Le Pr. Jean-Louis Sanchez : «La question sociale est prioritaire»


Propos recueillis par Ahmadou El-Katab
Vendredi 17 Avril 2009

Le Pr. Jean-Louis Sanchez  : «La question sociale est prioritaire»
En marge du Festival de Laâyoune, Libé a rencontré le Pr. Jean-Louis Sanchez,  fondateur
de l’Observatoire national de l’action sociale qui regroupe tous  les acteurs de l’action sociale
en France

Libé : Professeur, voudriez-vous nous présenter à nos lecteurs ?

Professeur Sanchez : Mon nom est Jean-Louis Sanchez. Je suis le président  fondateur de l’Observatoire national de l’action sociale qui regroupe tous les acteurs du secteur social en France. C'est-à-dire dans tous les départements français qui sont l’équivalent de vos provinces. Ils constituent l’ensemble des grandes villes, l’état, la sécurité sociale et le mouvement associatif. Cet organisme qui regroupe l’ensemble des acteurs a des financements divers, ce qui lui permet d’être indépendant. La deuxième de mes responsabilités concerne le journal  de l’action sociale et du  développement social qui est le 2ème journal dans ce créneau, avec 150.000 lecteurs en France. Ma troisième responsabilité et à laquelle je tiens le plus, notamment quand je suis au Maroc, est celle d’être le président  du collectif national qui s’appelle Grande Cause fraternité, car nous avons un souci en France, c’est d’essayer de montrer à tous les Français qu’une solidarité qui repose uniquement sur les droits, ne suffit pas si elle ne s’accompagne pas d’une solidarité d’application. C'est-à-dire plus de liens entre les habitants et les collègues de travail, ce  que nous appelons, nous autres, une capacité d’écoute, d’entraide et de respect qui est encore très naturelle mais que nous avons perdu en France.

Vous avez dit que quand vous êtes au Maroc, vous tenez surtout à votre troisième responsabilité. Cela sous-entend donc que vous êtes déjà venu au Maroc. Avez-vous, lors de vos précédents voyages, visité les provinces sahraouies ?
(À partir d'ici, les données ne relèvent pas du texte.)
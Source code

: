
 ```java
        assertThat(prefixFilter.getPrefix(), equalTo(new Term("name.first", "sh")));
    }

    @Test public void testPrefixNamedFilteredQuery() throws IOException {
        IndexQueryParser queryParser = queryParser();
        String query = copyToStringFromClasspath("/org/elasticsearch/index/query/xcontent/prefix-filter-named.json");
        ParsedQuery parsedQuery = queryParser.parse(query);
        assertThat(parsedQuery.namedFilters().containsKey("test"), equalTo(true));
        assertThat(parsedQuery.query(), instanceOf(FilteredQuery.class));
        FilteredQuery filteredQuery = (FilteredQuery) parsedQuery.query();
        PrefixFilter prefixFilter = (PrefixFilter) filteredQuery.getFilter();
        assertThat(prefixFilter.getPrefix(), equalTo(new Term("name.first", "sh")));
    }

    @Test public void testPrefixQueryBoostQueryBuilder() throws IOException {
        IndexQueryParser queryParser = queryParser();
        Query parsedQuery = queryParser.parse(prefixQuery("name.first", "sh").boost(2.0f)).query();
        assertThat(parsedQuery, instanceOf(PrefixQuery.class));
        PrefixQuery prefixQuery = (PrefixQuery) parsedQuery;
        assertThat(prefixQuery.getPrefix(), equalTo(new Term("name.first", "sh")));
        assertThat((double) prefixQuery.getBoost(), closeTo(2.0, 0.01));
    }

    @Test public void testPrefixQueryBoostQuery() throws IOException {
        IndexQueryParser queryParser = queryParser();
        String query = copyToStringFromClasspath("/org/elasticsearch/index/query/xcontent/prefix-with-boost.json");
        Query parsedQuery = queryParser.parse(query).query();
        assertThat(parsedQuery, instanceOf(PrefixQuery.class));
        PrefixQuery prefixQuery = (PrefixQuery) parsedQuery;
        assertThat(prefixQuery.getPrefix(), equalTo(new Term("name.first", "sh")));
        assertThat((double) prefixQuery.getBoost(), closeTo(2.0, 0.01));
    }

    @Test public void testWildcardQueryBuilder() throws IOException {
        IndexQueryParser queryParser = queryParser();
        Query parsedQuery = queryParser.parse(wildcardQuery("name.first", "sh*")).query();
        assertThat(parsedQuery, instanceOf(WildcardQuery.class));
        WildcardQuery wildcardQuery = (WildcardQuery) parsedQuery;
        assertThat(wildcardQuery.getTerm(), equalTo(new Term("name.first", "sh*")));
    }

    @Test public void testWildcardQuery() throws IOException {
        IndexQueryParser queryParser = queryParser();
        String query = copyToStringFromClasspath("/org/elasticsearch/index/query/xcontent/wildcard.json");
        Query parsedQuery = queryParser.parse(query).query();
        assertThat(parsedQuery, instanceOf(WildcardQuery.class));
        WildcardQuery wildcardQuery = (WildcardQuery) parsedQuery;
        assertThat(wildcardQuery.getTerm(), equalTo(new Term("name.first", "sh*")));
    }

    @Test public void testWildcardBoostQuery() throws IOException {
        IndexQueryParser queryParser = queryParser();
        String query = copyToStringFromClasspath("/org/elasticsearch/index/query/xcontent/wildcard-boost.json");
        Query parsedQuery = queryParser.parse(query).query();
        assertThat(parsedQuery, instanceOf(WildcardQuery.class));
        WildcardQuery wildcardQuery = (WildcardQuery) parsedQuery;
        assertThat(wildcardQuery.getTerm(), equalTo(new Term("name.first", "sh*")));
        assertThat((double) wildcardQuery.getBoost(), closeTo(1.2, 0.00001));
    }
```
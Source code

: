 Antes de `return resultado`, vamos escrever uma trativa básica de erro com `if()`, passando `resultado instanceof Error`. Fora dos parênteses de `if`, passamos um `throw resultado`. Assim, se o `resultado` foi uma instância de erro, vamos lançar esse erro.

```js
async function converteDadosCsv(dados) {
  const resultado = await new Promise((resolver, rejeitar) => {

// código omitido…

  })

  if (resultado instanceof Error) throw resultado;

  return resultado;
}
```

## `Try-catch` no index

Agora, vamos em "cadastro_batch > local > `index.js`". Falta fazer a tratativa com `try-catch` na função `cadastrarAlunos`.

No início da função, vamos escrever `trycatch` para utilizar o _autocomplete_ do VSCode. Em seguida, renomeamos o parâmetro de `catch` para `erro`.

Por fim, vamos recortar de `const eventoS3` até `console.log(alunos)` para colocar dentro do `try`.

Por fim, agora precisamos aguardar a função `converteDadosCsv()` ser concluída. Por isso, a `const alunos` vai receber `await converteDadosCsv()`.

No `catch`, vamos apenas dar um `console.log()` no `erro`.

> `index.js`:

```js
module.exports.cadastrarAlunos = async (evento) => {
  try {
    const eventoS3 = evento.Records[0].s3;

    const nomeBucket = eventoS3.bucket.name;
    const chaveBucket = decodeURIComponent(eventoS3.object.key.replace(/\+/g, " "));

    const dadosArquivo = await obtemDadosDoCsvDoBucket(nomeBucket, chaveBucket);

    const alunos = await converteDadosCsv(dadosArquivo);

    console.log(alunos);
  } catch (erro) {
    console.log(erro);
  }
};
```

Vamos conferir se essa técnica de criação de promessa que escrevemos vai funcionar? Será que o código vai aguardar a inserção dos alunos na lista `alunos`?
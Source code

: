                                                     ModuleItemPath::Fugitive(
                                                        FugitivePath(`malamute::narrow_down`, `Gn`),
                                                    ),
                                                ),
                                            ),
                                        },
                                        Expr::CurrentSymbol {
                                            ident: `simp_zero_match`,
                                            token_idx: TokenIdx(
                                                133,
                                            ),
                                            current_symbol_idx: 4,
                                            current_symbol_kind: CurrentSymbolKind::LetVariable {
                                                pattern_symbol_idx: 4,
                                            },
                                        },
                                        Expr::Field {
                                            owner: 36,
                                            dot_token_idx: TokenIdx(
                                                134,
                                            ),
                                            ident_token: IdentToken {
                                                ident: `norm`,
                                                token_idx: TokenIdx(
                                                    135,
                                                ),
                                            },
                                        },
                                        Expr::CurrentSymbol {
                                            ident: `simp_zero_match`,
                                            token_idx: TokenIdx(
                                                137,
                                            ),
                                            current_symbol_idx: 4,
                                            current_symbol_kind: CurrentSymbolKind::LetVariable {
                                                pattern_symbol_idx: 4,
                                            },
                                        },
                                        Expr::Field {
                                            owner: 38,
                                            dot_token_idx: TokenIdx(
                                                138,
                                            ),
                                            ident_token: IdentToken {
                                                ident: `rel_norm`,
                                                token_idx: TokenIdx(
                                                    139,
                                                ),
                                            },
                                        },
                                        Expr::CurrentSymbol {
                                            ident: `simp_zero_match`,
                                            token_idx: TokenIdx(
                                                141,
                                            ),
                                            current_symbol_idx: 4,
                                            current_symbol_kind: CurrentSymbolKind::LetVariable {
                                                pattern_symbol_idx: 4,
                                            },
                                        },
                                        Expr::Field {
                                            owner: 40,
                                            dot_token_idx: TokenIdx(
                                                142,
Non. Je connais le Maroc, malheureusement, comme beaucoup de Français, à travers seulement ses lieux les plus prestigieux. Mais là où il y a, à la fois,  la réalité du Maroc mais aussi, je dirais beaucoup de  fumée provoquée par le nombre de touristes par les contraintes du lien touristique. Ce qu’il y a d’intéressant dans les provinces du Sud, c’est de retrouver plus d’authenticité. On se retrouve dans un endroit où les gens représentent plus l’âme profonde du Maroc. Par conséquent, de tous les voyages que j’ai faits au Maroc, c’est probablement, celui qui m’a ému le plus, parce que plus beau que le paysage touristique, c’est le paysage de l’homme.

Vous n’êtes pas sans savoir que le Maroc et le Polisario sont en phase de pourparlers qu’ils doivent reprendre dans les derniers jours de ce mois d’avril. Que pensez-vous de ce faux problème qui entrave la réalisation du Maghreb des peuples ?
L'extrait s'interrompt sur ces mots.